September 2015 - August 2018

## Project summary

The aim of the project is to study and evaluate teaching related to our own practice in teacher education. We wish to develop teaching on indices and their applications in society and how this can be linked to the students’ curriculum literature.

Indices are a form of mathematical model which is commonly used in society: Body Mass Index (BMI), Gross National Product (GNP), Human Development Index (HDI), Happiness Index, Nature Index etc. Indices have in common that, based on a mathematical model, a single number, the index, is calculated in such a way that it represents several variables. They thereby reduce more complex systems or multifaceted situations to a simplified representation. Indices are broadly applied in society and common in decision making of all sorts.

Mathematical modelling is considered relevant in mathematics education for several reasons. Barbosa (2006) builds on Julie’s (2002) categories of purposes for working with modelling in school: 1) to learn mathematics (modelling as content), 2) to learn modelling (modelling as vehicle) and 3) to support critical reflection (modelling as critique). All three purposes could be served through working with indices in mathematics education. Such work could be about decomposing and critiquing existing indices, with the aim of understanding their construction and discussing their relevance and impact on society. Julie (2002) reports on modelling sessions with mathematics teachers where they constructed a Human Development Index. Although the teachers applied only simple arithmetic, Julie argues that working with models like the HDI is relevant in mathematics class to reflect on the desirable and undesirable effects of applied mathematics in society. From an affective point of view, Kacerja (2013) used the HDI for discussing about community matters with 14-16 years old students and reports that students were interested in using mathematics to learn about the level of development of their community.  Jablonka (2000) argues that mathematical literacy should include understanding the limitations of indices used for economic policy. All these examples fulfil at least Barbosa’s (2006) third category (see above) and are relevant for what Skovsmose (1992) calls the formatting power of mathematics: how mathematics influences the understanding of reality. He argues that the ability to recognize this formatting power, and reflect on it, is an essential democratic competence.

In this project, we will develop teaching and learning situations in two teacher education courses: in a master course in mathematics education and in a mathematics electives course. The aims of the lessons are to learn concepts and ideas within statistics and/or mathematical modelling and to reflect on mathematics in society. We will initiate classroom discussions and give the students assignments as explorative approaches to learn about indices and reflect both on their application in society and how the topic can be used for educational purposes on their later practice. The discussions and the assignments will link the topic of indices with the students’ curriculum literature. The latter will be related to education literature on mathematical modelling, dialogue and learning and critical mathematics education.

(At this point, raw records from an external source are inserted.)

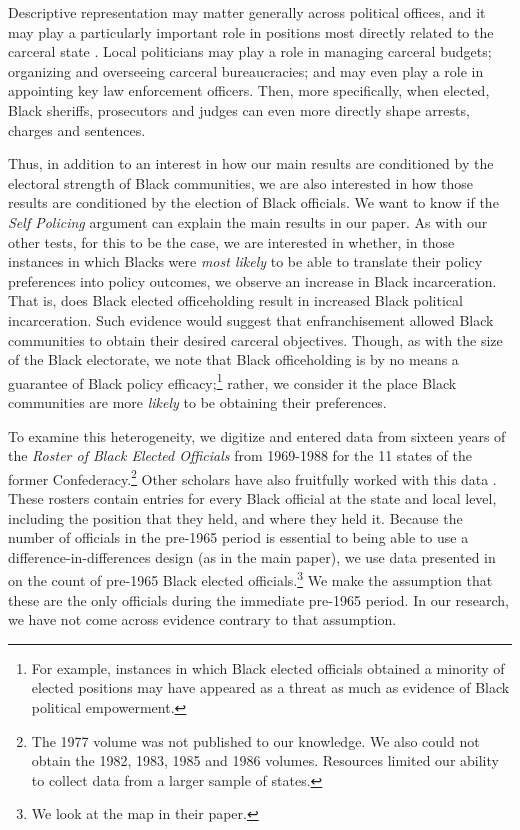 \documentclass[12pt]{article}
\begin{document}
Descriptive representation may matter generally across political offices, and it may play a particularly important role in positions most directly related to the carceral state .  Local politicians may play a role in managing carceral budgets; organizing and overseeing carceral bureaucracies; and may even play a role in appointing key law enforcement officers.  Then, more specifically, when elected, Black sheriffs, prosecutors and judges can even more directly shape arrests, charges and sentences.

Thus, in addition to an interest in how our main results are conditioned by the electoral strength of Black communities, we are also interested in how those results are conditioned by the election of Black officials.  We want to know if the \emph{Self Policing} argument can explain the main results in our paper.  As with our other tests, for this to be the case, we are interested in whether, in those instances in which Blacks were \emph{most likely} to be able to translate their policy preferences into policy outcomes, we observe an increase in Black incarceration.  That is, does Black elected officeholding result in increased Black political incarceration.  Such evidence would suggest that enfranchisement allowed Black communities to obtain their desired carceral objectives.  Though, as with the size of the Black electorate, we note that Black officeholding is by no means a guarantee of Black policy efficacy;\footnote{For example, instances in which Black elected officials obtained a minority of elected positions may have appeared as a threat as much as evidence of Black political empowerment. } rather, we consider it the place Black communities are more \emph{likely} to be obtaining their preferences.


To examine this heterogeneity, we digitize and entered data from sixteen years of the \emph{Roster of Black Elected Officials} from 1969-1988 for the 11 states of the former Confederacy.\footnote{The 1977 volume was not published to our knowledge.  We also could not obtain the 1982, 1983, 1985 and 1986 volumes.  Resources limited our ability to collect data from a larger sample of states.}  Other scholars have also fruitfully worked with this data . These rosters contain entries for every Black official at the state and local level, including the position that they held, and where they held it.  Because the number of officials in the pre-1965 period is essential to being able to use a difference-in-differences design (as in the main paper), we use data presented in  on the count of pre-1965 Black elected officials.\footnote{We look at the map in their paper.}  We make the assumption that these are the only officials during the immediate pre-1965 period.  In our research, we have not come across evidence contrary to that assumption.
\end{document}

Research questions addressed in the project on indices will include:

• What modelling competences do the students express?
• How are critical democratic competences expressed?
• How does dialogue in these classes support learning?
• How do the students link their index related activities to their future practice?
• What did we, the lecturers, learn from developing the lessons on indices?

The project will thus contribute to further development of teaching and learning on index related topics.

## Method

Together the team will develop teaching and learning situations in two teacher education courses: in a master course in mathematics education and in a mathematics electives course. The team meetings, the classroom discussions and student presentations will be audio recorded. Student assignments will be collected. Standard research ethics procedures will be followed. The research design is therefore based on action research.

We will apply the model on developing teaching by Skovsmose and Borba (2000) as the project can be denoted as a teaching experiment. The model consists of three teaching situations: the present, the ideal and the arranged situation. The arranged situation is what we will study, while the ideal situation is what we imagine. These situations will be discussed when we plan the teaching and learning situations.

Further, we will apply Alrø and Skovsmose’s (2002) inquiry co-operation model (the IC-Model). The model denotes a way of communication and its elements: “the IC-Model consists of communicative acts among teacher and students that support learning in a particular way” (Alrø & Skovsmose, 2002 p. 62). The elements are i) getting into contact, ii) locating, iii) identifying, iv) advocating, v) thinking aloud, vi) reformulating, vii) challenging and viii) evaluating.  Getting into contact includes taking responsibility as a listener and to have mutual attention in the classroom dialogues. Locating is about examining student perspectives and different approaches. Identifying is about mathematising an approach. Advocating ideas or points of view and thinking aloud are also part of an inquiry and makes it possible for others to investigate perspectives. Formulations of ideas and views can be reformulated for clarification purposes. Challenging and evaluating perspectives are also central parts of an inquiry.  The model is relevant for both research arenas: the planning meetings and the classroom studies.

Because the project has multiple research questions, several analytical tools will be applied.